**Exercise objective:**
Could you give the records below again exactly, without the pictures?

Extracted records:
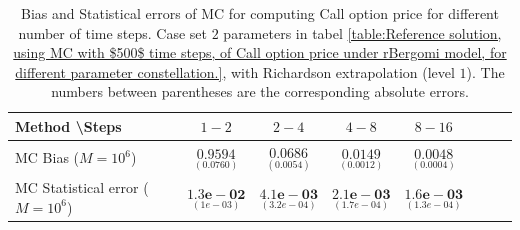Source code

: \documentclass[11pt]{article}
\begin{document}
\begin{table}[h!]
	\centering
	\begin{tabular}{l*{6}{c}r}
		Method \textbackslash  Steps            & $1-2$ & $2-4$ & $4-8$ & $8-16$  \\
		\hline
		MC Bias ($M=10^6$)  &$\underset{( 0.0760)}{\mathbf{0.9594}}$  & $\underset{( 0.0054)}{\mathbf{0.0686}}$  & $\underset{(   0.0012)}{\mathbf{0.0149}}$  & $\underset{(  0.0004)}{\mathbf{0.0048}}$ \\	
		
		MC Statistical error ($M=10^6$)   & $\underset{( 1e-03)}{\mathbf{1.3e-02}}$  & $\underset{(   3.2e-04)}{\mathbf{4.1e-03}}$  & $\underset{(  1.7e-04)}{\mathbf{2.1e-03}}$ & $\underset{(  1.3e-04)}{\mathbf{1.6e-03}}$ \\	
		
		
		
 
			
		\hline
	\end{tabular}
	\caption{Bias and Statistical errors of MC   for computing Call option price  for different number of time steps. Case set $2$ parameters in tabel \ref{table:Reference solution, using MC with $500$ time steps, of Call option price under rBergomi model, for different parameter constellation.}, with Richardson extrapolation (level $1$). The numbers between parentheses are the corresponding absolute errors.}
	\label{Bias and Statistical errors of MC ($M=10^6$)  for computing Call option price  for different number of time steps. Case set $2$ parameters, with Richardson extrapolation (level1). The numbers between parentheses are the corresponding absolute errors.}
\end{table}
\end{document}
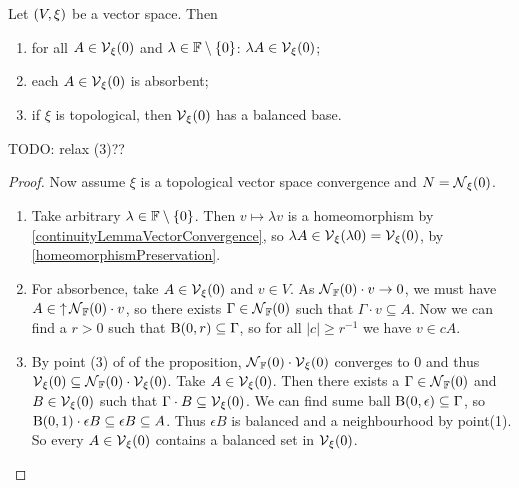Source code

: \begin{corollary} \label{vicinityFilterAtOrigin}
Let $\left( V, \xi \right)$ be a vector space. Then
\begin{enumerate}
\item for all $A\in \operatorname{\mathcal{V}}_\xi(0)$ and $\lambda\in \mathbb{F}\setminus\{0\}$: $\lambda A\in \operatorname{\mathcal{V}}_\xi(0)$;
\item each $A \in \operatorname{\mathcal{V}}_\xi(0)$ is absorbent;
\item if $\xi$ is topological, then $\operatorname{\mathcal{V}}_\xi(0)$ has a balanced base.
\end{enumerate}
\end{corollary}
TODO: relax (3)??
\begin{proof}
Now assume $\xi$ is a topological vector space convergence and $N = \operatorname{\mathcal{N}}_\xi(0)$.
\begin{enumerate}
\item Take arbitrary $\lambda\in\mathbb{F}\setminus\{0\}$. Then $v\mapsto \lambda v$ is a homeomorphism by \ref{continuityLemmaVectorConvergence}, so $\lambda A \in \operatorname{\mathcal{V}}_\xi(\lambda 0) = \operatorname{\mathcal{V}}_\xi(0)$, by \ref{homeomorphismPreservation}.
\item For absorbence, take $A\in \operatorname{\mathcal{V}}_\xi(0)$ and $v\in V$. As $\operatorname{\mathcal{N}}_{\mathbb{F}}(0)\cdot v \to 0$, we must have $A\in \operatorname{\uparrow}\operatorname{\mathcal{N}}_{\mathbb{F}}(0)\cdot v$, so there exists $\Gamma \in \operatorname{\mathcal{N}}_{\mathbb{F}}(0)$ such that $\Gamma\cdot v \subseteq A$. Now we can find a $r>0$ such that $\operatorname{B}(0,r)\subseteq \Gamma$, so for all $|c|\geq r^{-1}$ we have $v\in cA$.
\item By point (3) of of the proposition, $\operatorname{\mathcal{N}}_{\mathbb{F}}(0)\cdot \operatorname{\mathcal{V}}_\xi(0)$ converges to $0$ and thus $\operatorname{\mathcal{V}}_\xi(0) \subseteq \operatorname{\mathcal{N}}_{\mathbb{F}}(0)\cdot\operatorname{\mathcal{V}}_\xi(0)$. Take $A\in \operatorname{\mathcal{V}}_\xi(0)$. Then there exists a $\Gamma\in\operatorname{\mathcal{N}}_{\mathbb{F}}(0)$ and $B\in \operatorname{\mathcal{V}}_\xi(0)$ such that $\Gamma\cdot B \subseteq \operatorname{\mathcal{V}}_\xi(0)$. We can find sume ball $\operatorname{B}(0,\epsilon) \subseteq \Gamma$, so $\operatorname{B}(0,1)\cdot \epsilon B\subseteq \epsilon B \subseteq A$. Thus $\epsilon B$ is balanced and a neighbourhood by point(1). So every $A\in \operatorname{\mathcal{V}}_\xi(0)$ contains a balanced set in $\operatorname{\mathcal{V}}_\xi(0)$.
\end{enumerate}
\end{proof}

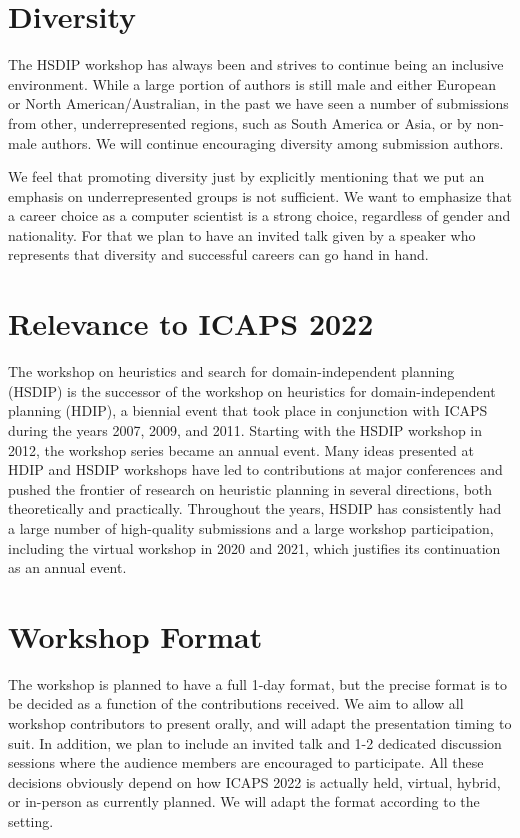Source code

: \documentclass[10pt]{article}
\begin{document}
\section*{Diversity}

The HSDIP workshop has always been and strives to continue being an inclusive environment.
While a large portion of authors is still male and either European or North American/Australian, 
in the past we have seen a number of submissions from other, underrepresented regions, 
such as South America or Asia, or by non-male authors. We will continue encouraging 
diversity among submission authors.  

We feel that promoting diversity just by explicitly mentioning that we
put an emphasis on underrepresented groups is not sufficient. We
want to emphasize that a career choice as a computer scientist is a strong choice,
regardless of gender and nationality. For that we plan to have an invited talk
given by a speaker who represents that diversity and successful careers can go
hand in hand. 




\section*{Relevance to ICAPS 2022}

The workshop on heuristics and search for domain-independent planning (HSDIP) is
the successor of the workshop on heuristics for domain-independent planning
(HDIP), a biennial event that took place in conjunction with ICAPS during the
years 2007, 2009, and 2011. Starting with the HSDIP workshop in 2012, the
workshop series became an annual event.
Many ideas presented at HDIP and HSDIP workshops have led to contributions at major 
conferences and pushed the frontier of research on heuristic planning in several 
directions, both theoretically and practically. Throughout the years, HSDIP has 
consistently had a large number of high-quality submissions and a large workshop 
participation, including the virtual workshop in 2020 and 2021, which justifies its 
continuation as an annual event.

\section*{Workshop Format}

The workshop is planned to have a full 1-day format, but the precise format is
to be decided as a function of the contributions received.  We aim to allow all
workshop contributors to present orally, and will adapt the presentation timing
to suit. In addition, we plan to include an invited talk and 1-2 dedicated
discussion sessions where the audience members are encouraged to participate.
All these decisions obviously depend on how ICAPS 2022 is actually held,
virtual, hybrid, or in-person as currently planned. We will adapt the format
according to the setting.
\end{document}
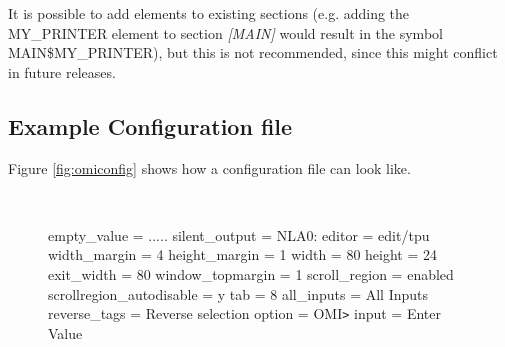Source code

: \documentclass[a4paper]{book}
\newcommand{\vs}{\vspace{3mm}}
\newcommand{\gt}{\texttt{>}}
\renewcommand{\indent}{\hspace*{5mm}}
\begin{document}
\vs

It is possible to add elements to existing sections (e.g. adding the 
\linebreak MY{\_}PRINTER element to section \textsl{[MAIN]} would 
result in the symbol \linebreak MAIN{\$}MY{\_}PRINTER), but this is not recommended,
since this might conflict in future releases.

\subsection{Example Configuration file}
\label{subsubsec:example}

Figure \ref{fig:omiconfig} shows how a configuration file can look like.

\begin{figure}[ht]
\begin{minipage}[t]{\textwidth}
\hrulefill \\
\begin{ttfamily}
\noindent[main] \newline
\indent empty{\_}value = ..... \newline
\indent silent{\_}output = NLA0: \newline
\indent editor = edit/tpu \newline
 \newline
\noindent[screen] \newline
\indent width{\_}margin = 4 \newline
\indent height{\_}margin = 1 \newline
\indent width = 80 \newline
\indent height = 24 \newline
\indent exit{\_}width = 80 \newline
\indent window{\_}topmargin = 1 \newline
\indent scroll{\_}region = enabled \newline
\indent scrollregion{\_}autodisable = y \newline
\indent tab = 8 \newline
 \newline
\noindent[questions] \newline
\indent all{\_}inputs = All Inputs \newline
\indent reverse{\_}tags = Reverse selection \newline
\indent option = OMI\gt  \newline
\indent input = Enter Value \newline

\end{ttfamily}
\end{minipage}
\end{figure}
\end{document}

**Solution for this exercise:**
Source code

: \documentclass[11pt]{article}
\begin{document}
\begin{table}[h!]
	\centering
	\begin{tabular}{l*{6}{c}r}
		Method \textbackslash  Steps            & $1-2$ & $2-4$ & $4-8$ & $8-16$  \\
		\hline
		MC Bias ($M=10^6$)  &$\underset{( 0.0760)}{\mathbf{0.9594}}$  & $\underset{( 0.0054)}{\mathbf{0.0686}}$  & $\underset{(   0.0012)}{\mathbf{0.0149}}$  & $\underset{(  0.0004)}{\mathbf{0.0048}}$ \\	
		
		MC Statistical error ($M=10^6$)   & $\underset{( 1e-03)}{\mathbf{1.3e-02}}$  & $\underset{(   3.2e-04)}{\mathbf{4.1e-03}}$  & $\underset{(  1.7e-04)}{\mathbf{2.1e-03}}$ & $\underset{(  1.3e-04)}{\mathbf{1.6e-03}}$ \\	
		
		
		
 
			
		\hline
	\end{tabular}
	\caption{Bias and Statistical errors of MC   for computing Call option price  for different number of time steps. Case set $2$ parameters in tabel \ref{table:Reference solution, using MC with $500$ time steps, of Call option price under rBergomi model, for different parameter constellation.}, with Richardson extrapolation (level $1$). The numbers between parentheses are the corresponding absolute errors.}
	\label{Bias and Statistical errors of MC ($M=10^6$)  for computing Call option price  for different number of time steps. Case set $2$ parameters, with Richardson extrapolation (level1). The numbers between parentheses are the corresponding absolute errors.}
\end{table}
\end{document}
Source code

: \begin{corollary} \label{vicinityFilterAtOrigin}
Let $\left( V, \xi \right)$ be a vector space. Then
\begin{enumerate}
\item for all $A\in \operatorname{\mathcal{V}}_\xi(0)$ and $\lambda\in \mathbb{F}\setminus\{0\}$: $\lambda A\in \operatorname{\mathcal{V}}_\xi(0)$;
\item each $A \in \operatorname{\mathcal{V}}_\xi(0)$ is absorbent;
\item if $\xi$ is topological, then $\operatorname{\mathcal{V}}_\xi(0)$ has a balanced base.
\end{enumerate}
\end{corollary}
TODO: relax (3)??
\begin{proof}
Now assume $\xi$ is a topological vector space convergence and $N = \operatorname{\mathcal{N}}_\xi(0)$.
\begin{enumerate}
\item Take arbitrary $\lambda\in\mathbb{F}\setminus\{0\}$. Then $v\mapsto \lambda v$ is a homeomorphism by \ref{continuityLemmaVectorConvergence}, so $\lambda A \in \operatorname{\mathcal{V}}_\xi(\lambda 0) = \operatorname{\mathcal{V}}_\xi(0)$, by \ref{homeomorphismPreservation}.
\item For absorbence, take $A\in \operatorname{\mathcal{V}}_\xi(0)$ and $v\in V$. As $\operatorname{\mathcal{N}}_{\mathbb{F}}(0)\cdot v \to 0$, we must have $A\in \operatorname{\uparrow}\operatorname{\mathcal{N}}_{\mathbb{F}}(0)\cdot v$, so there exists $\Gamma \in \operatorname{\mathcal{N}}_{\mathbb{F}}(0)$ such that $\Gamma\cdot v \subseteq A$. Now we can find a $r>0$ such that $\operatorname{B}(0,r)\subseteq \Gamma$, so for all $|c|\geq r^{-1}$ we have $v\in cA$.
\item By point (3) of of the proposition, $\operatorname{\mathcal{N}}_{\mathbb{F}}(0)\cdot \operatorname{\mathcal{V}}_\xi(0)$ converges to $0$ and thus $\operatorname{\mathcal{V}}_\xi(0) \subseteq \operatorname{\mathcal{N}}_{\mathbb{F}}(0)\cdot\operatorname{\mathcal{V}}_\xi(0)$. Take $A\in \operatorname{\mathcal{V}}_\xi(0)$. Then there exists a $\Gamma\in\operatorname{\mathcal{N}}_{\mathbb{F}}(0)$ and $B\in \operatorname{\mathcal{V}}_\xi(0)$ such that $\Gamma\cdot B \subseteq \operatorname{\mathcal{V}}_\xi(0)$. We can find sume ball $\operatorname{B}(0,\epsilon) \subseteq \Gamma$, so $\operatorname{B}(0,1)\cdot \epsilon B\subseteq \epsilon B \subseteq A$. Thus $\epsilon B$ is balanced and a neighbourhood by point(1). So every $A\in \operatorname{\mathcal{V}}_\xi(0)$ contains a balanced set in $\operatorname{\mathcal{V}}_\xi(0)$.
\end{enumerate}
\end{proof}

Source code

: \documentclass[10pt]{article}
\begin{document}
\section*{Diversity}

The HSDIP workshop has always been and strives to continue being an inclusive environment.
While a large portion of authors is still male and either European or North American/Australian, 
in the past we have seen a number of submissions from other, underrepresented regions, 
such as South America or Asia, or by non-male authors. We will continue encouraging 
diversity among submission authors.  

We feel that promoting diversity just by explicitly mentioning that we
put an emphasis on underrepresented groups is not sufficient. We
want to emphasize that a career choice as a computer scientist is a strong choice,
regardless of gender and nationality. For that we plan to have an invited talk
given by a speaker who represents that diversity and successful careers can go
hand in hand. 




\section*{Relevance to ICAPS 2022}

The workshop on heuristics and search for domain-independent planning (HSDIP) is
the successor of the workshop on heuristics for domain-independent planning
(HDIP), a biennial event that took place in conjunction with ICAPS during the
years 2007, 2009, and 2011. Starting with the HSDIP workshop in 2012, the
workshop series became an annual event.
Many ideas presented at HDIP and HSDIP workshops have led to contributions at major 
conferences and pushed the frontier of research on heuristic planning in several 
directions, both theoretically and practically. Throughout the years, HSDIP has 
consistently had a large number of high-quality submissions and a large workshop 
participation, including the virtual workshop in 2020 and 2021, which justifies its 
continuation as an annual event.

\section*{Workshop Format}

The workshop is planned to have a full 1-day format, but the precise format is
to be decided as a function of the contributions received.  We aim to allow all
workshop contributors to present orally, and will adapt the presentation timing
to suit. In addition, we plan to include an invited talk and 1-2 dedicated
discussion sessions where the audience members are encouraged to participate.
All these decisions obviously depend on how ICAPS 2022 is actually held,
virtual, hybrid, or in-person as currently planned. We will adapt the format
according to the setting.
\end{document}
Source code

: \documentclass[a4paper]{book}
\newcommand{\vs}{\vspace{3mm}}
\newcommand{\gt}{\texttt{>}}
\renewcommand{\indent}{\hspace*{5mm}}
\begin{document}
\vs

It is possible to add elements to existing sections (e.g. adding the 
\linebreak MY{\_}PRINTER element to section \textsl{[MAIN]} would 
result in the symbol \linebreak MAIN{\$}MY{\_}PRINTER), but this is not recommended,
since this might conflict in future releases.

\subsection{Example Configuration file}
\label{subsubsec:example}

Figure \ref{fig:omiconfig} shows how a configuration file can look like.

\begin{figure}[ht]
\begin{minipage}[t]{\textwidth}
\hrulefill \\
\begin{ttfamily}
\noindent[main] \newline
\indent empty{\_}value = ..... \newline
\indent silent{\_}output = NLA0: \newline
\indent editor = edit/tpu \newline
 \newline
\noindent[screen] \newline
\indent width{\_}margin = 4 \newline
\indent height{\_}margin = 1 \newline
\indent width = 80 \newline
\indent height = 24 \newline
\indent exit{\_}width = 80 \newline
\indent window{\_}topmargin = 1 \newline
\indent scroll{\_}region = enabled \newline
\indent scrollregion{\_}autodisable = y \newline
\indent tab = 8 \newline
 \newline
\noindent[questions] \newline
\indent all{\_}inputs = All Inputs \newline
\indent reverse{\_}tags = Reverse selection \newline
\indent option = OMI\gt  \newline
\indent input = Enter Value \newline

\end{ttfamily}
\end{minipage}
\end{figure}
\end{document}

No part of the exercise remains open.